> **Exercise description**
Write out the data once more, exactly as it reads.

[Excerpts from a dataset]
======
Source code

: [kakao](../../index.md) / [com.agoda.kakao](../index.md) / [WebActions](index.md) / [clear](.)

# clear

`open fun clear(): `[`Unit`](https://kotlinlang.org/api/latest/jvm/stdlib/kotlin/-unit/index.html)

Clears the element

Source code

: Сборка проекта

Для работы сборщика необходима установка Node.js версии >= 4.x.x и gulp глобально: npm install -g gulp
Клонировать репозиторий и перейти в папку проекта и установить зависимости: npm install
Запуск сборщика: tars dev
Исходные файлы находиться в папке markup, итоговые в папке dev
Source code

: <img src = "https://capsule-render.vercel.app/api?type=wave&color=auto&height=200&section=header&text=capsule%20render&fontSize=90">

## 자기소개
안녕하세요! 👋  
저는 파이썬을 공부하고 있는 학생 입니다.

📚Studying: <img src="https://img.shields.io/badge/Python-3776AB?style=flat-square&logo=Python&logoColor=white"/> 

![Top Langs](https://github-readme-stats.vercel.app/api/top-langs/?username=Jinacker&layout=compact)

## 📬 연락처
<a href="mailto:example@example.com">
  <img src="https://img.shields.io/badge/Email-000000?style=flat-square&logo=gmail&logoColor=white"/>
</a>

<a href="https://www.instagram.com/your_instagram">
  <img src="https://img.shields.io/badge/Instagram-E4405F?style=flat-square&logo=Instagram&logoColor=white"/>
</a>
======
> **Solution below**
Source code

: [kakao](../../index.md) / [com.agoda.kakao](../index.md) / [WebActions](index.md) / [clear](.)

# clear

`open fun clear(): `[`Unit`](https://kotlinlang.org/api/latest/jvm/stdlib/kotlin/-unit/index.html)

Clears the element

Source code

: Сборка проекта

Для работы сборщика необходима установка Node.js версии >= 4.x.x и gulp глобально: npm install -g gulp
Клонировать репозиторий и перейти в папку проекта и установить зависимости: npm install
Запуск сборщика: tars dev
Исходные файлы находиться в папке markup, итоговые в папке dev
Source code

: <img src = "https://capsule-render.vercel.app/api?type=wave&color=auto&height=200&section=header&text=capsule%20render&fontSize=90">

## 자기소개
안녕하세요! 👋  
저는 파이썬을 공부하고 있는 학생 입니다.

📚Studying: <img src="https://img.shields.io/badge/Python-3776AB?style=flat-square&logo=Python&logoColor=white"/> 

![Top Langs](https://github-readme-stats.vercel.app/api/top-langs/?username=Jinacker&layout=compact)

## 📬 연락처
<a href="mailto:example@example.com">
  <img src="https://img.shields.io/badge/Email-000000?style=flat-square&logo=gmail&logoColor=white"/>
</a>

<a href="https://www.instagram.com/your_instagram">
  <img src="https://img.shields.io/badge/Instagram-E4405F?style=flat-square&logo=Instagram&logoColor=white"/>
</a>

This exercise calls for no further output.